Bodoit water

Every Twentyfour hours 10


Second day at Camping Campeole San Galimer.

No mistakes today with a supervised tour. I attempted to upload some blogs with no success and then retired to the pool where I read most of the day.

I acquired the French flag on my cheek from a guide who said they were celebrating Bastille day in advance. They were so good with the children. They dressed them up in the French colours and organised a parade around the campsite led by the guides in an electric cart playing music. The children sang ‘a l’Hopital’ at the tops of their voices-recreating the herding of the royal family to the Gallows in 1898. So cute!!!

I still felt I had not got to grips with San Galimer. I had not located the casino or the Badoit source or found a decent coffee shop. Nor had I decided whether to stay another day or to leave early next morning.
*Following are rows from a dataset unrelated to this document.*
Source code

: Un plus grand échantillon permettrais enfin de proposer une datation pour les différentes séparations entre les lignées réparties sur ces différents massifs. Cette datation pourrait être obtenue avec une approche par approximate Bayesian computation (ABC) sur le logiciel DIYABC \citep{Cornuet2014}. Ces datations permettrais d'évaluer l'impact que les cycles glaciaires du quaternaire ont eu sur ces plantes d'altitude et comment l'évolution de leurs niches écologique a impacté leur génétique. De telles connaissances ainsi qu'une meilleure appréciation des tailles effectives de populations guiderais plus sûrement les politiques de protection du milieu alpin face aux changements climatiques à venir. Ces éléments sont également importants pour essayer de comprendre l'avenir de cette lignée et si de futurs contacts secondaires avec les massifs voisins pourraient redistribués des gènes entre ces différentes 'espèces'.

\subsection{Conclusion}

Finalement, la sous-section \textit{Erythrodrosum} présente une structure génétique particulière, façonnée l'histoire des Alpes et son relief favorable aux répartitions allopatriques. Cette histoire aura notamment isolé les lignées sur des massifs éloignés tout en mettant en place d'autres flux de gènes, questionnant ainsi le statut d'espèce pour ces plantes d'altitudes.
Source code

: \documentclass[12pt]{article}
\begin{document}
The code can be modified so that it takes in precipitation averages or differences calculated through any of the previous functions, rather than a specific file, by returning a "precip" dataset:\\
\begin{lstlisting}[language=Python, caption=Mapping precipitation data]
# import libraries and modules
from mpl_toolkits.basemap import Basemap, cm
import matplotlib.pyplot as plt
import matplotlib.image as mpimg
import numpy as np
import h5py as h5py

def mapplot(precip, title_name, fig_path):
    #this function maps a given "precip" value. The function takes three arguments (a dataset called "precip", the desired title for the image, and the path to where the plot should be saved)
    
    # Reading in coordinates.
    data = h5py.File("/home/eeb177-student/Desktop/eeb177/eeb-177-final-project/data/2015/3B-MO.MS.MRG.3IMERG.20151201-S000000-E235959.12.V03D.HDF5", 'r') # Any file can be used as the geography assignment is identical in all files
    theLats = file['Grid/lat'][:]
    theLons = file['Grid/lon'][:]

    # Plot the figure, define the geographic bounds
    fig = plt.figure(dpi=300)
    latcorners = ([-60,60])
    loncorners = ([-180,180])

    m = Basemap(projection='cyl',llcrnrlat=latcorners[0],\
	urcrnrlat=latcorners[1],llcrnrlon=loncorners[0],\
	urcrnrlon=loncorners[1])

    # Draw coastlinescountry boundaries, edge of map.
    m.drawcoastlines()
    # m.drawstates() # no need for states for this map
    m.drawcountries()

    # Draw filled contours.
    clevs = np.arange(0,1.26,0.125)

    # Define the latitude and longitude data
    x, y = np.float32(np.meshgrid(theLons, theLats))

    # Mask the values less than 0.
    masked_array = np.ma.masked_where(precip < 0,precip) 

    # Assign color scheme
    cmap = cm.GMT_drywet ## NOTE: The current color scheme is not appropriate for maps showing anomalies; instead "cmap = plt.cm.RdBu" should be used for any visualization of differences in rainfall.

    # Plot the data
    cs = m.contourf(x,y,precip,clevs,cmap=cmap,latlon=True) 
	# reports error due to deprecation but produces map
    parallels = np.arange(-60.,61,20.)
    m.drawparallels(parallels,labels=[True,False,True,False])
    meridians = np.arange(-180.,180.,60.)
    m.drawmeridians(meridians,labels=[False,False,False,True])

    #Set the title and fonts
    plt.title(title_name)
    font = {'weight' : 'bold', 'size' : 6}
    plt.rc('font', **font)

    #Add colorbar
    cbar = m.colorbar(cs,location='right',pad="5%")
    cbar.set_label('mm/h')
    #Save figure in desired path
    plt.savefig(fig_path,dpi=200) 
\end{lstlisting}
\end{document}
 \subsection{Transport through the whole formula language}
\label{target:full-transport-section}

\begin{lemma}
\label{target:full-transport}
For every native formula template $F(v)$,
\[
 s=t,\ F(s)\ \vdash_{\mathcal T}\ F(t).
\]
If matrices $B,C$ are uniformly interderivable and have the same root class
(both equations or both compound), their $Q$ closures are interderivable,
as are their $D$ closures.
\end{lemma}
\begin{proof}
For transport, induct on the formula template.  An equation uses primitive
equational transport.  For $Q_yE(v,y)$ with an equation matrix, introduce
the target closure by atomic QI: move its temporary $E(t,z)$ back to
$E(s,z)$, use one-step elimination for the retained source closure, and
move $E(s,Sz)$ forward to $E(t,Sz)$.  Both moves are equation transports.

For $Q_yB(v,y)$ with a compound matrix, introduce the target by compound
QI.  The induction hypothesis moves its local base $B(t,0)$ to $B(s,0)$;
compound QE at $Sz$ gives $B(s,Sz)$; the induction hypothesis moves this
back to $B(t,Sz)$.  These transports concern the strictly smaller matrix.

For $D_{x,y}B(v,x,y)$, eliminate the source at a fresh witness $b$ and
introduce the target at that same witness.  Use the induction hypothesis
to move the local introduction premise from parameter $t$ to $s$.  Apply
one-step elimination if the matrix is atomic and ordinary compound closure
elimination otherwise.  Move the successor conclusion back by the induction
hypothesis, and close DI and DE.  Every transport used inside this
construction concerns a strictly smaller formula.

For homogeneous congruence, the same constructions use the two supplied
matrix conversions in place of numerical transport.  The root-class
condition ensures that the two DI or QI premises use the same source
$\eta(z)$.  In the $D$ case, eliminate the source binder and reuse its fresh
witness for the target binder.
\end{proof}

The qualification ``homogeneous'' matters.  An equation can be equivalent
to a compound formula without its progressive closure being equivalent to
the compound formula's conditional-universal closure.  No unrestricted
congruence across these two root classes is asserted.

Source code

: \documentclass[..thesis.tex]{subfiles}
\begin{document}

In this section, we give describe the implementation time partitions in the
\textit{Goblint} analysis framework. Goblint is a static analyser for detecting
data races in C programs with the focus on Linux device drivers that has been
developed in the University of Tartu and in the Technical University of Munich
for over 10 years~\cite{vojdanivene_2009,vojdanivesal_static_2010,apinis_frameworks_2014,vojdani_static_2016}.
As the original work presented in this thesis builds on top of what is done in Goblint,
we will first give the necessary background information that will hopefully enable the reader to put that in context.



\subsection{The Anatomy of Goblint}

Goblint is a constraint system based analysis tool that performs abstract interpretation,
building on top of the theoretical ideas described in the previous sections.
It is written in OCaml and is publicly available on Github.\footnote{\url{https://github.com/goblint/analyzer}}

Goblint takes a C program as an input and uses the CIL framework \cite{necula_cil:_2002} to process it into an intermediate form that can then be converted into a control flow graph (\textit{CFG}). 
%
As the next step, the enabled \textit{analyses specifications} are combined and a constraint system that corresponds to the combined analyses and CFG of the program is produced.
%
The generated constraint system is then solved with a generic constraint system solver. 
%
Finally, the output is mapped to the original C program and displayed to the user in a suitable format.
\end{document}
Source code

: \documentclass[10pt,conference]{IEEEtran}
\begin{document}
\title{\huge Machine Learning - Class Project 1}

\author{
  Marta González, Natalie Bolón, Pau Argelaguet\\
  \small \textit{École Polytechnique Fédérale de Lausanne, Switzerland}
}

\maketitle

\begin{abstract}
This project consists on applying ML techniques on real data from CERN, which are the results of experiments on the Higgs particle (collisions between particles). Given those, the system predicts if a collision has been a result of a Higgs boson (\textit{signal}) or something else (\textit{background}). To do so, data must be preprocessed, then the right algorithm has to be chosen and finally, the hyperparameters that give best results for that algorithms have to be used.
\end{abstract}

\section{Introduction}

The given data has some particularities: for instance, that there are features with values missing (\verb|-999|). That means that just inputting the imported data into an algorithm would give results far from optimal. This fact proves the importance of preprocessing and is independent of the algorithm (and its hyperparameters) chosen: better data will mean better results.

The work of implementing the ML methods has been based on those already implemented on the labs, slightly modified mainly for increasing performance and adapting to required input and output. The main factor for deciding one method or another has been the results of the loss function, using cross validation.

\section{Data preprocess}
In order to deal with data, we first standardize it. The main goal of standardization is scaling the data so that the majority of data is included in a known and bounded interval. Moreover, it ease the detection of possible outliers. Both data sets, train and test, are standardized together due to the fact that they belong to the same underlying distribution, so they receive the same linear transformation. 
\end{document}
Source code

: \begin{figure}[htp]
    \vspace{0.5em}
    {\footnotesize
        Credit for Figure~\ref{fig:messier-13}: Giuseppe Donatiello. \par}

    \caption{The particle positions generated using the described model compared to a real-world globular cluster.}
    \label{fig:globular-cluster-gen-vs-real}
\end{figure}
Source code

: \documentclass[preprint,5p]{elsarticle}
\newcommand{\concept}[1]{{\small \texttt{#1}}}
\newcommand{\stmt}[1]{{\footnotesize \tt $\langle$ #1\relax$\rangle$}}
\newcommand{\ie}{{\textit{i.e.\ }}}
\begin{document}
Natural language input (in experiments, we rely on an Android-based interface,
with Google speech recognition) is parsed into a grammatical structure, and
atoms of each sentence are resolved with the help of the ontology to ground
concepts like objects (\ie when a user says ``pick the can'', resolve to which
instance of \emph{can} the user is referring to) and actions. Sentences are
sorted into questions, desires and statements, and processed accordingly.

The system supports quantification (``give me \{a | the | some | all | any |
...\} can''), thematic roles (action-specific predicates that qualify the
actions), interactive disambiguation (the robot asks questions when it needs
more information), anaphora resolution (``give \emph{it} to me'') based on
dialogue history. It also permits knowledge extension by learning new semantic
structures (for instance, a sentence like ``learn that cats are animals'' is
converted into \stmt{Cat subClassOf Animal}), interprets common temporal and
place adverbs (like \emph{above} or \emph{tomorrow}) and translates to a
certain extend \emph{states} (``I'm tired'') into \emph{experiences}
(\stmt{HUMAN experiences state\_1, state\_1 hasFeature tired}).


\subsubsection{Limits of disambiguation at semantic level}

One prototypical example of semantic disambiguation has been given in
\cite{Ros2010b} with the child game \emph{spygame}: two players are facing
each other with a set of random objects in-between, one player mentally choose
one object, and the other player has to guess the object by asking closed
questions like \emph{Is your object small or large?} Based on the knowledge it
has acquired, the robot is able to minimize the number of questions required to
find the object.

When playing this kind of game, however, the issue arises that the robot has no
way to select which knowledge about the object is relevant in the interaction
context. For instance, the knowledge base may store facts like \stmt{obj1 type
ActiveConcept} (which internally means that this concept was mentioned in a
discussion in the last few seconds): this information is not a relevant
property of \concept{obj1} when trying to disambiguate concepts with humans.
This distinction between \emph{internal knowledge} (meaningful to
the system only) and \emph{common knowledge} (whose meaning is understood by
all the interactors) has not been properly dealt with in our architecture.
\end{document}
This time, I was determined to see what the fuss was about the water was. The roundabout coming into the town has an enormous fountain surrounded by masses of flowers. This leads on to a bridge flanked on both sides by boxes of abundant flowers. Below this is a lawn with the words BADOIT picked out in it and a structure like a bandstand in the middle. People were coming and going from this structure. What they were in fact doing, was filling their bottles with Badoit sparkling water, coming straight out of taps on the bandstand. Each resident is entitled to twelve bottles of water a day and that includes tourists.

Feeling I was getting somewhere, I then started looking for a coffee shop and eventually took the advice of the customer service lady in the Supermarket to go towards the Church. Armed with this intelligence I made my way up the hill, remembering to keep right.

Bingo – the winding streets, the church surrounded by families eating out in their gardens, and in front, just below the church, the Mairie or the town Hall. In front of that was a Marche or Market like our Farmer’s markets. Sometimes, you find everything in a space of two hours, usually just before you leave.

Facing the Mairie was the nearest thing to a pub you will find in France, complete with a waitress named Giselle serving coffee outside where you could observe the comings and goings at your leisure.  I was not long there when the man next to me asked me if I was Irish and was that my car around the corner. His son is working in Dublin with a large multinational and his grandson spoke French with an accent just like mine. He had not a word of English, and I was happy to dredge up as much as I could of the Parley vous.

I felt I had cracked the town at this point. I was happy to leave the next morning. Back to the Camping and another Rock Concert. This time it was a serious band with drum kit, bass guitar, roadie and emaciated female lead singer.

They downed tools after about seven numbers.

One of the great plusses of this area is that the nights get so cool, ensuring a good night’s sleep.